Posted By Ian Jones On Saturday, October 1, 2005 @ 12:01 am In | No Comments

By Ian Jones, Chris Hughes, Graham Kibble-White, Jack Kibble-White, Steve Williams and Simon Tyers

First published October 2005

1995 – Heartbeat

After a quiet debut in a 9pm slot on Friday nights in April 1992, Heartbeat was moved to primetime Sunday evenings the following year and almost in an instant became one of the most popular ITV dramas ever. The reasons were obvious. There was a big name star in Nick Berry, appearing in his first show since EastEnders, supported by a number of veteran actors such as Bill Maynard and Derek Fowlds. Set on the North Yorkshire Moors in the 1960s, its use of appropriate incidental music and just enough period detail lent it a nostalgic air, while head writer Johnny Byrne had previously scripted dozens of episodes of an equally venerable and cherished series, All Creatures Great and Small.

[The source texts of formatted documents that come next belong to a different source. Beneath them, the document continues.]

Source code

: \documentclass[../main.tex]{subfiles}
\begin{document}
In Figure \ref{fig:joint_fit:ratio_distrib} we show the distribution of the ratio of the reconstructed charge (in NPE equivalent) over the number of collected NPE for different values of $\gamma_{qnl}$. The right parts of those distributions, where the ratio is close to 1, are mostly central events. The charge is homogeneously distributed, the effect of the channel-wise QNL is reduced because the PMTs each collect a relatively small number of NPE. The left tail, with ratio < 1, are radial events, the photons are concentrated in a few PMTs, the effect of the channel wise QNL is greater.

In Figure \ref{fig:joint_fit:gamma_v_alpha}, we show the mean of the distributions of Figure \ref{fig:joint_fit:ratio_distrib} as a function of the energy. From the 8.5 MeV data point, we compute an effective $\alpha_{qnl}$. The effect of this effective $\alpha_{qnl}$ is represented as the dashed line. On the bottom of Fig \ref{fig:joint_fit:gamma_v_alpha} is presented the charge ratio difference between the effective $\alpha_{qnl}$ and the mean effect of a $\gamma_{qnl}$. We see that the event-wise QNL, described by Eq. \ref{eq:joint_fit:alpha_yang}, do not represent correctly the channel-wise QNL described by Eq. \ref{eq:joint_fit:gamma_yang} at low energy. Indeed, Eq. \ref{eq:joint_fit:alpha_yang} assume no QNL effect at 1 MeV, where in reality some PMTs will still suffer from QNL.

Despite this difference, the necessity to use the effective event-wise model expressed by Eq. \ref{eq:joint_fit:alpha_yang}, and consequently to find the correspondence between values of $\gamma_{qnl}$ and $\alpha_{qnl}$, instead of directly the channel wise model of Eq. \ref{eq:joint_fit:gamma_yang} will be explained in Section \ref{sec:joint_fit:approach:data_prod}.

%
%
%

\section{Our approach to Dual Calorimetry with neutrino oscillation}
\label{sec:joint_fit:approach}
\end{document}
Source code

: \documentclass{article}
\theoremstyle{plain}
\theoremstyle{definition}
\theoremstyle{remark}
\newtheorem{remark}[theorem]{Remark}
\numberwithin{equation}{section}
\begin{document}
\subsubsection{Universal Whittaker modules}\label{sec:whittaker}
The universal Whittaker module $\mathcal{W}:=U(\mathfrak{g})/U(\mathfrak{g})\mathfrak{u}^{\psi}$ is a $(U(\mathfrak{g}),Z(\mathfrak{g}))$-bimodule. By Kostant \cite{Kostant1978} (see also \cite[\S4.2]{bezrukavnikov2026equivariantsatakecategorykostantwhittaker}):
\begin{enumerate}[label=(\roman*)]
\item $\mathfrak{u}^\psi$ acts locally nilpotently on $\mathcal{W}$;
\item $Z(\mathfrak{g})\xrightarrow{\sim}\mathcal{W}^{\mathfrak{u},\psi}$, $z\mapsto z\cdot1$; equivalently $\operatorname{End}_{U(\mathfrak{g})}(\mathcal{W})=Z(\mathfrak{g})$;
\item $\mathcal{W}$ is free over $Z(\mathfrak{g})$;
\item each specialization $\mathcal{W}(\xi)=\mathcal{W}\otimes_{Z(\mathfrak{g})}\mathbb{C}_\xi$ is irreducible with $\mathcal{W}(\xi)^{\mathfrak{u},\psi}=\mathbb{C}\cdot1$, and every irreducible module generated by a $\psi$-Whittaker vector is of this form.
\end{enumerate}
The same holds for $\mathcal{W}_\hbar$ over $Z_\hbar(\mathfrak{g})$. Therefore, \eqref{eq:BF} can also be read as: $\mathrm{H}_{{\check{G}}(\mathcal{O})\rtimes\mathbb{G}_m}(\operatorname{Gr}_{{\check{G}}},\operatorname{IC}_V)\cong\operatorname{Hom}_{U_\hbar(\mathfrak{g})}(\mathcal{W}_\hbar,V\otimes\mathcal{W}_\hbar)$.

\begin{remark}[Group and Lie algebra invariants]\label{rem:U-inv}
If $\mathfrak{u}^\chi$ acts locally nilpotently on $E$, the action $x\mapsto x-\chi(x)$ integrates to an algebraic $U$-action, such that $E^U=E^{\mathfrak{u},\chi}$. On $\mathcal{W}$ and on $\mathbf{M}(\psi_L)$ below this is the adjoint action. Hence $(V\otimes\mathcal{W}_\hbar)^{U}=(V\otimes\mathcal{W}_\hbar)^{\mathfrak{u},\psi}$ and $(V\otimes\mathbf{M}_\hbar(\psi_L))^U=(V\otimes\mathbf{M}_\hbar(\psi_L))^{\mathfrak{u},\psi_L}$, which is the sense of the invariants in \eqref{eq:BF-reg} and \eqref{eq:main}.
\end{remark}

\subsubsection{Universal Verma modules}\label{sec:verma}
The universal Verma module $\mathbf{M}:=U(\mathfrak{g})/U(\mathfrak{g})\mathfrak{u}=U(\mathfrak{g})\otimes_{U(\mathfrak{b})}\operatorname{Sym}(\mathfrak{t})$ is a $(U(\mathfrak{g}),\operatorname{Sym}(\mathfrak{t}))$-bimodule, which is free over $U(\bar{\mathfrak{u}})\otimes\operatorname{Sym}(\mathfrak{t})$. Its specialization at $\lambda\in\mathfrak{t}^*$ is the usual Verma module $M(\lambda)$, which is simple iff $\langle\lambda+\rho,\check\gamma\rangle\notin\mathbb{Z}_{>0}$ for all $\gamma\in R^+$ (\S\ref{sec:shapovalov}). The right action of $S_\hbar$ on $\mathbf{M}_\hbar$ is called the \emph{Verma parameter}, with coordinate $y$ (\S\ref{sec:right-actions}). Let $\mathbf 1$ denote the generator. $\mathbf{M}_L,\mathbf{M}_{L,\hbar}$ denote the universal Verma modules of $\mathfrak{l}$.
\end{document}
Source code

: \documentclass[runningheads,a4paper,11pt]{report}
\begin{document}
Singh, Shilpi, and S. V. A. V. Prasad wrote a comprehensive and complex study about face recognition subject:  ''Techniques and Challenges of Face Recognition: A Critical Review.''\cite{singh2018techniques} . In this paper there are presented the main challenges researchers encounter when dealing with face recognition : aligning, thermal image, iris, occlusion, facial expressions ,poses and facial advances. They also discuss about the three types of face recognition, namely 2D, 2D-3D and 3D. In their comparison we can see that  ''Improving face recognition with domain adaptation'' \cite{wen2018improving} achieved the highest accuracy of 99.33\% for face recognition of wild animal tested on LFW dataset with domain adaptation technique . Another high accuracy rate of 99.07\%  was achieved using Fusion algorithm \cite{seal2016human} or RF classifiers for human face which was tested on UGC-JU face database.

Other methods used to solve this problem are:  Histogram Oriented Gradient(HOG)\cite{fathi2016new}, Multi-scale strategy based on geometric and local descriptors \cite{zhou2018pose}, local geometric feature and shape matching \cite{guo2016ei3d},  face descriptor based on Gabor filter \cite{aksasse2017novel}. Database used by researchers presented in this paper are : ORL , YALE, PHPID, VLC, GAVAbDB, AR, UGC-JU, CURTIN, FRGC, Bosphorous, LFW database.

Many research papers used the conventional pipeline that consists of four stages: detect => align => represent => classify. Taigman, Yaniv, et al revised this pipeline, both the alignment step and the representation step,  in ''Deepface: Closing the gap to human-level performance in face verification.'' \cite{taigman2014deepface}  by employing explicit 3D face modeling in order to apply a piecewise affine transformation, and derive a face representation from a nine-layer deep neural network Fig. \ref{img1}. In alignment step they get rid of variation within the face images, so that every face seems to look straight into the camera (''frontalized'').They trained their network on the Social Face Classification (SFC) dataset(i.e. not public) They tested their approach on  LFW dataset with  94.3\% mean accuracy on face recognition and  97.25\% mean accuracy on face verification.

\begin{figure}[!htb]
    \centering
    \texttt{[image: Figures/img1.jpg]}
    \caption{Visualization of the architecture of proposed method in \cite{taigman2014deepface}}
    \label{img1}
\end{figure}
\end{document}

Come 1995, Heartbeat was so well established as an absolute ratings banker that the BBC avoided transmitting anything worthwhile against it, unable to cope with its 14 million plus audience. Indeed, the death of Niamh Cusack’s character – Berry’s on-screen wife – in September 1995 even saw the show beat Coronation Street to number one in the ITV chart.

The programme was perfectly suited to midwinter nights, and joined You’ve Been Framed and London’s Burning in becoming an integral part of ITV’s Sunday line-up every autumn for years. Cleverly, what had started as a star vehicle was soon broadened to involve more of the supporting cast, so that come Nick Berry’s departure in 1997 (and an ITV “golden handcuffs” deal that thrust him into a giddy amount of mediocre one-offs) his replacement with the unknown Jason Durr failed to derail the series. Bill Maynard was promoted to the top of the cast list, something that would have been highly unlikely a few years before, and a constantly changing roster of faces stopped proceedings becoming stale. Although recent ratings inevitably haven’t reached the heights of its mid-’90s pomp, Heartbeat is still a valuable brand for ITV. Extended runs and the introduction of spin-off The Royal in 2002 mean that its nostalgic adventures are part of Sunday evenings nearly all year round. It remains a textbook example of how to sustain a long-running, hugely popular drama.

1996 – Man O Man

Ever since Game for a Laugh, ITV had held the upper hand on Saturday evenings thanks to a bulging portfolio of durable, well-liked formats such as Blind Date and Barrymore. The BBC, meanwhile, dithered over whether to axe Little and Large and half-heartedly commissioned cheap and nasty game shows. Come the mid-’90s, however, things had changed. Noel’s House Party had become the first Beeb effort to combat ITV’s dominance for many years, its live transmission making for genuine talked-about TV. From 1994 it also had the obvious pull of the National Lottery draw plus a revitalised Casualty. These ensured a massive audience every Saturday night, while many of ITV’s big hitters were now playing to declining, ageing audiences.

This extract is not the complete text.